How to Maximize Financial Analysis and Reporting
Business owners are often interested in learning how their company performs as compared to their competition; unfortunately, it can be difficult to find reliable data from private company competitors. CPAs who are able to effectively provide this service can be an invaluable resource for their clients, which is a valuable asset when trying to transition from quarterly CPA to trusted business advisors. When providing this kind of analysis, it is important to seek out data with the following characteristics:
- Relevancy: It is not sufficient merely to compare one company to another, similar company. Differences in business size, location, and industry can vary greatly, and these differences if unaccounted for can skew benchmarking data and affect the quality of your analysis. Whenever possible you should seek to identify and use data that is highly specific and tangibly relevant to the business being analyzed.
- Accuracy: Benchmarking analysis cannot provide beneficial insights if your data is not accurate. Oftentimes this presents a problem, as each dataset will have its own strengths and weaknesses. Data sources, definitions, sample size, and boundaries tend to vary. It is therefore important to be mindful of data being as accurate as possible in order to avoid apples-to-oranges comparisons.
- Timeliness: Unfortunately financial data isn’t always published in real-time; however, businesses oftentimes must make quick decisions in response to rapidly changing industry trends. When available, make sure that your benchmark data is from the same year as the company data. Otherwise, the resulting analysis has the potential to be ineffective or altogether misleading.
After ensuring that your data is relevant, accurate, and current the question turns to which metrics deserve analysis and can be used to identify business strengths and weaknesses. This can be deceptively difficult, as different companies and industries will have their own unique metrics for measuring successes and shortcomings. While industry-specific performance indicators can provide highly specialized information, the following financial metrics are almost universally important to businesses and should allow you to give your client a high-level snapshot of their company’s comparative performance.
Net Profit Margin
One of the most basic and fundamentally important financial metrics, net profit margin, measures how many cents of profit a business earns from each dollar it generates in revenue. Although raw financial data or the formula used by the data source are not always available, seek out these metrics and use them whenever possible to validate that they are consistent with the company’s calculations.
Verification is especially important for this metric, as other firms may make their own adjustments to assist in their analyses.

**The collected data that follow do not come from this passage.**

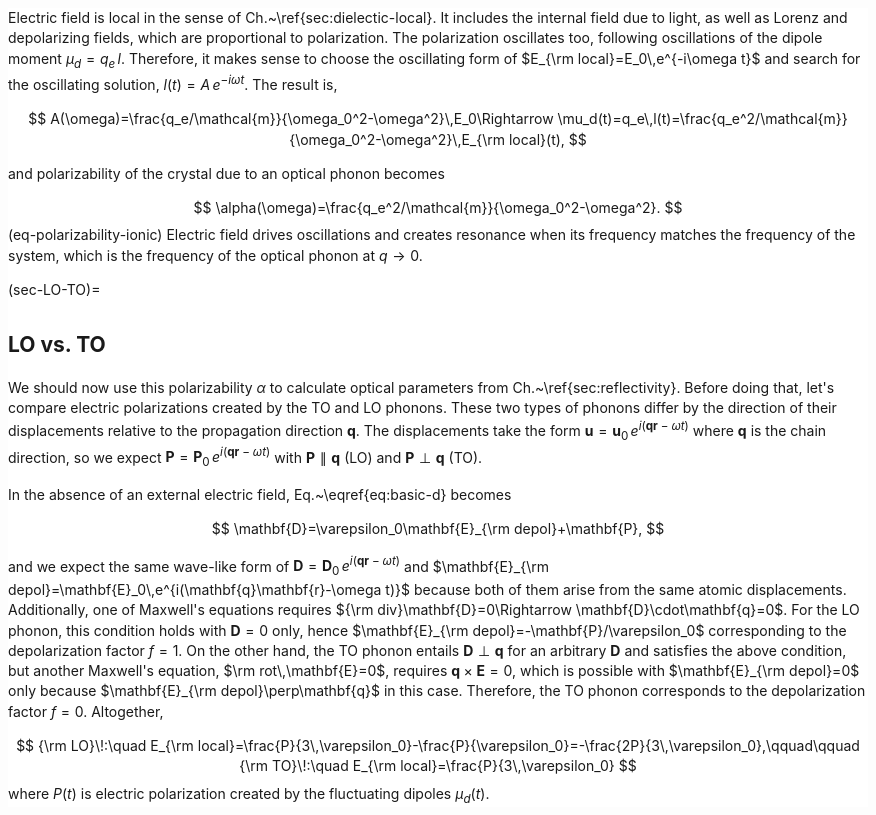 Electric field is local in the sense of Ch.~\ref{sec:dielectic-local}. It includes the internal field due to light, as well as Lorenz and depolarizing fields, which are proportional to polarization. The polarization oscillates too, following oscillations of the dipole moment $\mu_d=q_e\,l$. Therefore, it makes sense to choose the oscillating form of $E_{\rm local}=E_0\,e^{-i\omega t}$ and search for the oscillating solution, $l(t)=A\,e^{-i\omega t}$. The result is,

$$
 A(\omega)=\frac{q_e/\mathcal{m}}{\omega_0^2-\omega^2}\,E_0\Rightarrow
\mu_d(t)=q_e\,l(t)=\frac{q_e^2/\mathcal{m}}{\omega_0^2-\omega^2}\,E_{\rm local}(t),
$$

and polarizability of the crystal due to an optical phonon becomes

$$
 \alpha(\omega)=\frac{q_e^2/\mathcal{m}}{\omega_0^2-\omega^2}.
$$ (eq-polarizability-ionic)
Electric field drives oscillations and creates resonance when its frequency matches the frequency of the system, which is the frequency of the optical phonon at $q\rightarrow 0$.


(sec-LO-TO)=
## LO vs. TO

We should now use this polarizability $\alpha$ to calculate optical parameters from Ch.~\ref{sec:reflectivity}. Before doing that, let's compare electric polarizations created by the TO and LO phonons. These two types of phonons differ by the direction of their displacements relative to the propagation direction $\mathbf{q}$. The displacements take the form $\mathbf{u}=\mathbf{u}_0\,e^{i(\mathbf{q}\mathbf{r}-\omega t)}$ where $\mathbf{q}$ is the chain direction, so we expect $\mathbf{P}=\mathbf{P}_0\,e^{i(\mathbf{q}\mathbf{r}-\omega t)}$ with $\mathbf{P}\parallel\mathbf{q}$ (LO) and $\mathbf{P}\perp\mathbf{q}$ (TO). 

In the absence of an external electric field, Eq.~\eqref{eq:basic-d} becomes

$$
 \mathbf{D}=\varepsilon_0\mathbf{E}_{\rm depol}+\mathbf{P},
$$

and we expect the same wave-like form of $\mathbf{D}=\mathbf{D}_0\,e^{i(\mathbf{q}\mathbf{r}-\omega t)}$ and $\mathbf{E}_{\rm depol}=\mathbf{E}_0\,e^{i(\mathbf{q}\mathbf{r}-\omega t)}$ because both of them arise from the same atomic displacements. Additionally, one of Maxwell's equations requires ${\rm div}\mathbf{D}=0\Rightarrow \mathbf{D}\cdot\mathbf{q}=0$. For the LO phonon, this condition holds with $\mathbf{D}=0$ only, hence $\mathbf{E}_{\rm depol}=-\mathbf{P}/\varepsilon_0$ corresponding to the depolarization factor $f=1$. On the other hand, the TO phonon entails $\mathbf{D}\perp\mathbf{q}$ for an arbitrary $\mathbf{D}$ and satisfies the above condition, but another Maxwell's equation, $\rm rot\,\mathbf{E}=0$, requires $\mathbf{q}\times\mathbf{E}=0$, which is possible with $\mathbf{E}_{\rm depol}=0$ only because $\mathbf{E}_{\rm depol}\perp\mathbf{q}$ in this case. Therefore, the TO phonon corresponds to the depolarization factor $f=0$. Altogether,

$$
 {\rm LO}\!:\quad E_{\rm local}=\frac{P}{3\,\varepsilon_0}-\frac{P}{\varepsilon_0}=-\frac{2P}{3\,\varepsilon_0},\qquad\qquad
 {\rm TO}\!:\quad E_{\rm local}=\frac{P}{3\,\varepsilon_0}
$$
where $P(t)$ is electric polarization created by the fluctuating dipoles $\mu_d(t)$. 
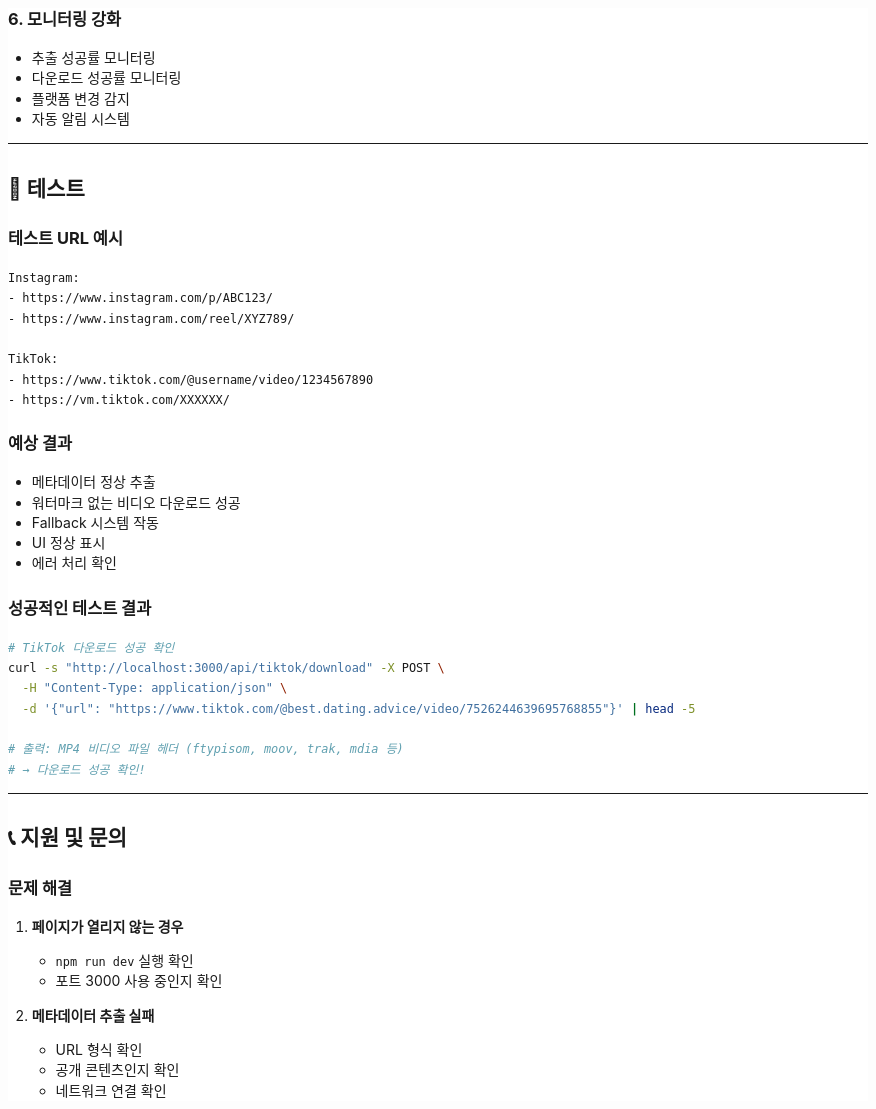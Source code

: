 ### **6. 모니터링 강화**
- 추출 성공률 모니터링
- 다운로드 성공률 모니터링
- 플랫폼 변경 감지
- 자동 알림 시스템

---

## 🧪 테스트

### **테스트 URL 예시**
```
Instagram:
- https://www.instagram.com/p/ABC123/
- https://www.instagram.com/reel/XYZ789/

TikTok:
- https://www.tiktok.com/@username/video/1234567890
- https://vm.tiktok.com/XXXXXX/
```

### **예상 결과**
- 메타데이터 정상 추출
- 워터마크 없는 비디오 다운로드 성공
- Fallback 시스템 작동
- UI 정상 표시
- 에러 처리 확인

### **성공적인 테스트 결과**
```bash
# TikTok 다운로드 성공 확인
curl -s "http://localhost:3000/api/tiktok/download" -X POST \
  -H "Content-Type: application/json" \
  -d '{"url": "https://www.tiktok.com/@best.dating.advice/video/7526244639695768855"}' | head -5

# 출력: MP4 비디오 파일 헤더 (ftypisom, moov, trak, mdia 등)
# → 다운로드 성공 확인!
```

---

## 📞 지원 및 문의

### **문제 해결**
1. **페이지가 열리지 않는 경우**
   - `npm run dev` 실행 확인
   - 포트 3000 사용 중인지 확인

2. **메타데이터 추출 실패**
   - URL 형식 확인
   - 공개 콘텐츠인지 확인
   - 네트워크 연결 확인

For example, at Sageworks, the net profit margin is adjusted to exclude taxes and include owner compensation in excess of their market-rate salaries — adjustments commonly made to private company financials to provide a more accurate picture of a company’s operational performance.
When looking at liquidity, there are two ratios that must be considered. The company’s Current Ratio – measured as current assets divided by liabilities – measures a company’s general liquidity. However, when including inventory in the calculation the ratio may be misleading in trying to analyze shot term cash flow. This problem is resolved by examining the Quick Ratio – cash plus accounts receivables divided by current liabilities – which provides a shorter-term view of the cash situation.
There are three fundamental turnover ratios to calculate:
- Accounts Receivable (AR) Days (accounts receivable divided by sales, multiplied by 365 days) can help your client see roughly the number of days a company takes to turn accounts receivable into cash. Help your client understand that lower numbers are more desirable since it is better to have cash in the bank than extra receivables on the books.
- Accounts Payable (AP) Days (accounts payable divided by the cost of goods sold, multiplied by 365 days) helps clients assess how quickly they are paying their own vendors. Here, higher numbers are better because it means the company is able to hold onto cash longer.
- Inventory Days (inventory divided by cost of goods sold, multiplied by 365 days) measures the number of days it takes to sell off inventory, but it is very specific to the industry. Imagine how long wine is stored at a winery compared to how long eggs are on grocery store shelves. The key takeaway for clients is that generally, lower numbers are better.
Benchmarking Mistakes To Avoid
Benchmarking is an incredibly useful tool, but there are a few easy-to-make mistakes that can lead your analysis astray. Be aware of the following pitfalls of successful benchmarking to ensure that you don’t fall for these commonly seen mistakes:
Comparing Company A to Company B is something that we see all the time. Comparison to a similar group can be useful so long as the group is relevant to the industry, but when analysis becomes focused on specific business to business comparisons there are oftentimes too many significant differences that preclude useful comparisons.
Reporting inconsistencies are another common problem with benchmarking analysis. The metrics discussed in this article are common measurements in financial analysis, and their relevancy is generally not questioned nor their definitions significantly altered. However, should you choose to include other industry-specific performance metrics, make sure that you consistently use the same calculations period after period.
Finally, it is important to remember that a benchmark report is not the conclusion of your analysis, but rather the beginning. Once you have created a report that can clearly display these metrics as compared to the industry at large, you can begin to create a plan of action. Try to frame problematic areas as opportunities to improve the business, and point out in which areas the business is really excelling. Encourage the client to take pride in their strengths, and work with them to try to replicate the winning strategy in other areas of the company.